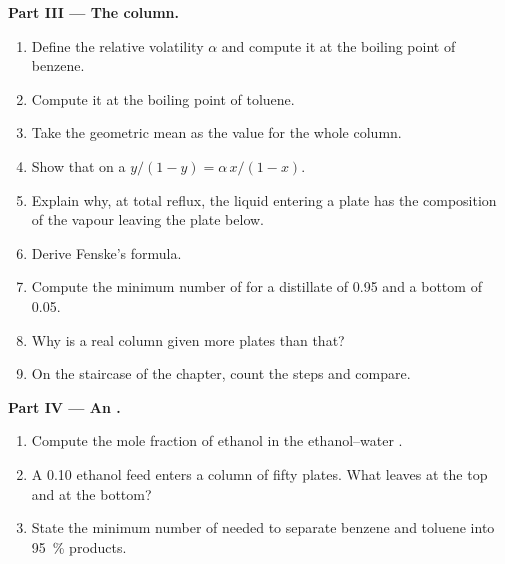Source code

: \begin{problem}
\medskip
\noindent\textbf{Part III --- The column.}
\begin{enumerate}[resume]
  \item Define the relative volatility $\alpha$ and compute it at the boiling
        point of benzene.
  \item Compute it at the boiling point of toluene.
  \item Take the geometric mean as the value for the whole column.
  \item Show that on a  $y/(1 - y) = \alpha\,x/(1 - x)$.
  \item Explain why, at total reflux, the liquid entering a plate has the
        composition of the vapour leaving the plate below.
  \item Derive Fenske's formula.
  \item Compute the minimum number of  for a distillate of
        0.95 and a bottom of 0.05.
  \item Why is a real column given more plates than that?
  \item On the staircase of the chapter, count the steps and compare.
\end{enumerate}

\medskip
\noindent\textbf{Part IV --- An .}
\begin{enumerate}[resume]
  \item Compute the mole fraction of ethanol in the ethanol--water .
  \item A 0.10 ethanol feed enters a column of fifty plates. What leaves at
        the top and at the bottom?
  \item State the minimum number of  needed to separate
        benzene and toluene into 95~\% products.
\end{enumerate}
\end{problem}

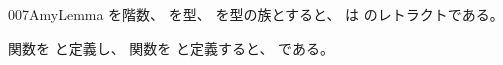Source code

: \documentclass[index]{subfiles}
\begin{document}
\begin{myBlock}{007A}{myLemma}
  を階数、
  を型、
  を型の族とすると、
  は
  のレトラクトである。
\end{myBlock}
\begin{myProof}
  関数を
  と定義し、
  関数を
  と定義すると、
  である。
\end{myProof}
\end{document}
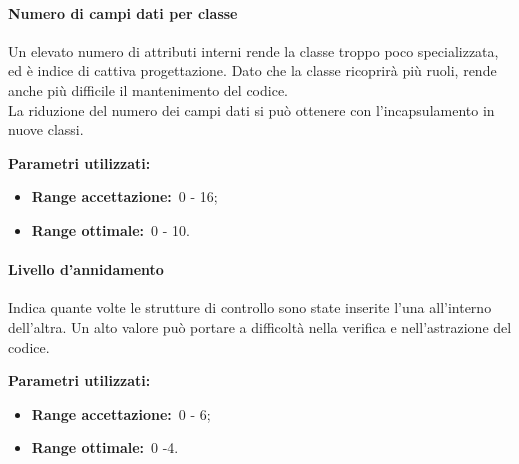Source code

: 			\paragraph{Numero di campi dati per classe}
				\label{sec:3.9.3.3}
				Un elevato numero di attributi interni rende la classe troppo poco specializzata, ed è indice di cattiva progettazione. Dato che la classe ricoprirà più ruoli, rende anche più difficile il mantenimento del codice. \\
				La riduzione del numero dei campi dati si può ottenere con l'incapsulamento in nuove classi.
				
				\textbf{Parametri utilizzati:}
				\begin{itemize}
					\item \textbf{Range accettazione:}\ 0 - 16;
					\item \textbf{Range ottimale:}\ 0 - 10.
				\end{itemize}
			\paragraph{Livello d'annidamento}
				\label{sec:3.9.3.4}
				Indica quante volte le strutture di controllo sono state inserite l'una all'interno dell'altra. Un alto valore può portare a difficoltà nella verifica e nell'astrazione del codice.
				
				\textbf{Parametri utilizzati:}
				\begin{itemize}
					\item \textbf{Range accettazione:}\ 0 - 6;
					\item \textbf{Range ottimale:}\ 0 -4.
				\end{itemize}
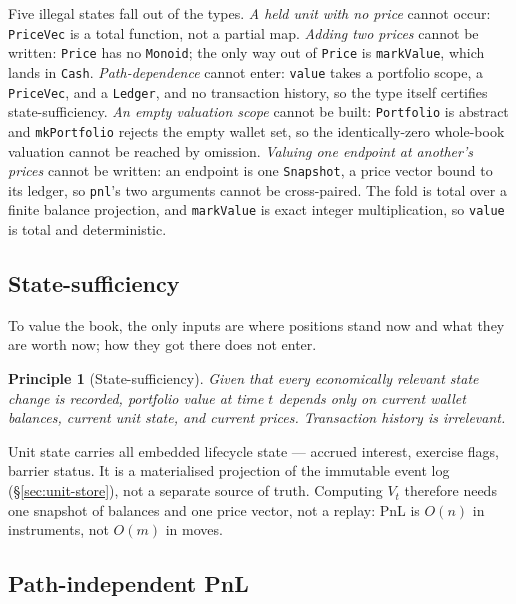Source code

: \documentclass[11pt,a4paper]{article}
\newtheorem{principle}[definition]{Principle}
\begin{document}
\noindent Five illegal states fall out of the types. \emph{A held unit with no price} cannot occur: \texttt{PriceVec} is a total function, not a partial map. \emph{Adding two prices} cannot be written: \texttt{Price} has no \texttt{Monoid}; the only way out of \texttt{Price} is \texttt{markValue}, which lands in \texttt{Cash}. \emph{Path-dependence} cannot enter: \texttt{value} takes a portfolio scope, a \texttt{PriceVec}, and a \texttt{Ledger}, and no transaction history, so the type itself certifies state-sufficiency. \emph{An empty valuation scope} cannot be built: \texttt{Portfolio} is abstract and \texttt{mkPortfolio} rejects the empty wallet set, so the identically-zero whole-book valuation cannot be reached by omission. \emph{Valuing one endpoint at another's prices} cannot be written: an endpoint is one \texttt{Snapshot}, a price vector bound to its ledger, so \texttt{pnl}'s two arguments cannot be cross-paired. The fold is total over a finite balance projection, and \texttt{markValue} is exact integer multiplication, so \texttt{value} is total and deterministic.

\subsection{State-sufficiency}

\noindent To value the book, the only inputs are where positions stand now and what they are worth now; how they got there does not enter.

\begin{principle}[State-sufficiency]
\label{prin:state-sufficiency}
Given that every economically relevant state change is recorded, portfolio value at time $t$ depends only on current wallet balances, current unit state, and current prices. Transaction history is irrelevant.
\end{principle}

\noindent Unit state carries all embedded lifecycle state --- accrued interest, exercise flags, barrier status. It is a materialised projection of the immutable event log (\S\ref{sec:unit-store}), not a separate source of truth. Computing $V_t$ therefore needs one snapshot of balances and one price vector, not a replay: PnL is $O(n)$ in instruments, not $O(m)$ in moves.

\subsection{Path-independent PnL}
\end{document}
┄┄┄┄┄┄┄┄┄┄
:: Instructions to follow ::
Every entry above needs to be retyped exactly; drop the pictures.

:: Expected answer ::
Source code

: \begin{problem}
\medskip
\noindent\textbf{Part III --- The column.}
\begin{enumerate}[resume]
  \item Define the relative volatility $\alpha$ and compute it at the boiling
        point of benzene.
  \item Compute it at the boiling point of toluene.
  \item Take the geometric mean as the value for the whole column.
  \item Show that on a  $y/(1 - y) = \alpha\,x/(1 - x)$.
  \item Explain why, at total reflux, the liquid entering a plate has the
        composition of the vapour leaving the plate below.
  \item Derive Fenske's formula.
  \item Compute the minimum number of  for a distillate of
        0.95 and a bottom of 0.05.
  \item Why is a real column given more plates than that?
  \item On the staircase of the chapter, count the steps and compare.
\end{enumerate}

\medskip
\noindent\textbf{Part IV --- An .}
\begin{enumerate}[resume]
  \item Compute the mole fraction of ethanol in the ethanol--water .
  \item A 0.10 ethanol feed enters a column of fifty plates. What leaves at
        the top and at the bottom?
  \item State the minimum number of  needed to separate
        benzene and toluene into 95~\% products.
\end{enumerate}
\end{problem}

Source code

: \documentclass[index]{subfiles}
\begin{document}
\begin{myBlock}{007A}{myLemma}
  を階数、
  を型、
  を型の族とすると、
  は
  のレトラクトである。
\end{myBlock}
\begin{myProof}
  関数を
  と定義し、
  関数を
  と定義すると、
  である。
\end{myProof}
\end{document}
Source code

: 			\paragraph{Numero di campi dati per classe}
				\label{sec:3.9.3.3}
				Un elevato numero di attributi interni rende la classe troppo poco specializzata, ed è indice di cattiva progettazione. Dato che la classe ricoprirà più ruoli, rende anche più difficile il mantenimento del codice. \\
				La riduzione del numero dei campi dati si può ottenere con l'incapsulamento in nuove classi.
				
				\textbf{Parametri utilizzati:}
				\begin{itemize}
					\item \textbf{Range accettazione:}\ 0 - 16;
					\item \textbf{Range ottimale:}\ 0 - 10.
				\end{itemize}
			\paragraph{Livello d'annidamento}
				\label{sec:3.9.3.4}
				Indica quante volte le strutture di controllo sono state inserite l'una all'interno dell'altra. Un alto valore può portare a difficoltà nella verifica e nell'astrazione del codice.
				
				\textbf{Parametri utilizzati:}
				\begin{itemize}
					\item \textbf{Range accettazione:}\ 0 - 6;
					\item \textbf{Range ottimale:}\ 0 -4.
				\end{itemize}
Source code

: \documentclass[11pt,a4paper]{article}
\newtheorem{principle}[definition]{Principle}
\begin{document}
\noindent Five illegal states fall out of the types. \emph{A held unit with no price} cannot occur: \texttt{PriceVec} is a total function, not a partial map. \emph{Adding two prices} cannot be written: \texttt{Price} has no \texttt{Monoid}; the only way out of \texttt{Price} is \texttt{markValue}, which lands in \texttt{Cash}. \emph{Path-dependence} cannot enter: \texttt{value} takes a portfolio scope, a \texttt{PriceVec}, and a \texttt{Ledger}, and no transaction history, so the type itself certifies state-sufficiency. \emph{An empty valuation scope} cannot be built: \texttt{Portfolio} is abstract and \texttt{mkPortfolio} rejects the empty wallet set, so the identically-zero whole-book valuation cannot be reached by omission. \emph{Valuing one endpoint at another's prices} cannot be written: an endpoint is one \texttt{Snapshot}, a price vector bound to its ledger, so \texttt{pnl}'s two arguments cannot be cross-paired. The fold is total over a finite balance projection, and \texttt{markValue} is exact integer multiplication, so \texttt{value} is total and deterministic.

\subsection{State-sufficiency}

\noindent To value the book, the only inputs are where positions stand now and what they are worth now; how they got there does not enter.

\begin{principle}[State-sufficiency]
\label{prin:state-sufficiency}
Given that every economically relevant state change is recorded, portfolio value at time $t$ depends only on current wallet balances, current unit state, and current prices. Transaction history is irrelevant.
\end{principle}

\noindent Unit state carries all embedded lifecycle state --- accrued interest, exercise flags, barrier status. It is a materialised projection of the immutable event log (\S\ref{sec:unit-store}), not a separate source of truth. Computing $V_t$ therefore needs one snapshot of balances and one price vector, not a replay: PnL is $O(n)$ in instruments, not $O(m)$ in moves.

\subsection{Path-independent PnL}
\end{document}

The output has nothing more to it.